The gods were brought here by the immigrants (the Irish leprechaun upon ships during the days of famine; the pixies and their ilk from English prisoners; Odin from exploratory and bloodthirsty Viking longboats; the Egyptian pantheon of Anubis, Thoth, Horus, Bast settling in New Egypt; Anansi from - well, you get the idea) but things have changed, and, in the process of acclimatization, the believers became American, and the gods were cut loose. Now, as time moves on, their belief and traditions are fading fast towards zero, and the old deities are desperate to not simply drop out of existence.
Now, in this new world, the actual facets of the gods' being are no longer important, the funeral director gods of death are as on the verge as a New York City djinn, and all that still matters is where they came from and whether they still exist at all:
"'I have a brother. They say, you put us together, we are like one person, you know? When we are young, his hair, it is very blonde, very light, his eyes are blue, and people say, he is the good one. And my hair is very dark, darker than yours even, and people say I am the rogue, you know? I am the bad one. And now time passes, and my hair is gray. His hair, too, I think is gray. And you look at us, you would not know what was light and who was dark.'" (p. 79)
Simplification is not the only change brought on by the passage of years. The majority of Gods in the book fall into one of two pathways. The first try - in vain? - to recreate the glory days, always striving to remember. The world, however, has moved on, and their attempts frequently become depressingly comical, as they try to assert their dominance over a world that has forgotten them, such as Eoster, trying to claim that she's still beloved due to the name of the holiday. In many cases, being the American incarnation of these gods, they don't even have a period of power to look back upon, such as Czernobog who cannot even contemplate his days as a dark god anymore and is able to do nothing else but dream about his years in a slaughterhouse.

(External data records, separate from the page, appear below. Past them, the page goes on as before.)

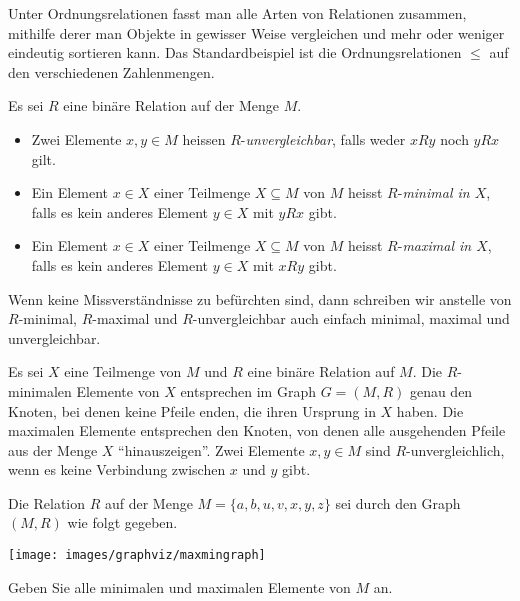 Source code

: Unter Ordnungsrelationen fasst man alle Arten von Relationen zusammen, mithilfe derer man
Objekte in gewisser Weise vergleichen und mehr oder weniger eindeutig sortieren kann. Das
Standardbeispiel ist die Ordnungsrelationen $\leq$ auf den verschiedenen Zahlenmengen.

\begin{df}\label{df:minimale elemente}
Es sei $R$ eine binäre Relation auf der Menge $M$.
\begin{itemize}
\item Zwei Elemente $x,y\in M$ heissen $R$-\textit{unvergleichbar}, falls weder $xRy$ noch $yRx$ gilt.
\item Ein Element $x\in X$ einer Teilmenge $X\subseteq M$ von $M$ heisst $R$-\textit{minimal in $X$}, falls es kein anderes Element $y\in X$ mit $yRx$ gibt.
\item  Ein Element $x\in X$ einer Teilmenge $X\subseteq M$ von $M$ heisst $R$-\textit{maximal in $X$}, falls es kein anderes Element $y\in X$ mit $xRy$ gibt.
\end{itemize}
Wenn keine Missverständnisse zu befürchten sind, dann schreiben wir anstelle von $R$-minimal, $R$-maximal und $R$-unvergleichbar auch einfach minimal, maximal und unvergleichbar.
\end{df}

\begin{rk}
Es sei $X$ eine Teilmenge von $M$ und $R$ eine binäre Relation auf $M$.
Die $R$-minimalen Elemente von $X$ entsprechen im Graph $G=(M,R)$ genau den Knoten, bei
denen keine Pfeile enden, die ihren Ursprung in $X$ haben. Die maximalen Elemente
entsprechen den Knoten, von denen alle ausgehenden Pfeile aus der Menge $X$
``hinauszeigen''. Zwei Elemente $x,y\in M$ sind $R$-unvergleichlich, wenn es keine
Verbindung zwischen $x$ und $y$ gibt.
\end{rk}

\begin{ueb}
Die Relation $R$ auf der Menge $M=\{a,b,u,v,x,y,z\}$ sei durch den Graph $(M,R)$ wie folgt
gegeben.
\begin{center}
\texttt{[image: images/graphviz/maxmingraph]}
\end{center}
Geben Sie alle minimalen und maximalen Elemente von $M$ an.
\end{ueb}
\begin{lsg}~
\end{lsg}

The other potential path is a darker one still, and it is one that we are introduced to at the end of the very first chapter: the perversion of everything that the god once held holy. The Queen of Sheba has become a prostitute. Even that, however, is not far enough. In a twisted incarnation of her need for belief, she forcers her forces her lovers to worship her and sexually devours them for sustenance. Her words hold true for her and for the array of similarly striving gods we glimpse in the narrative: "There is nothing holy in [my] profession. Not anymore." (p. 373)
But is the decline of the gods really such a bad thing? In one part of the story, we see a funeral home run by the Egyptian gods of death. They provide a more personal touch, a send off by something with more of a soul than the mechanical filling of orders provided by a big funeral company. In another subplot, we get to see a community still run and safeguarded by a supernatural being. The community's exterior is enticing and gleaming, which hides the sacrifice needed to maintain it.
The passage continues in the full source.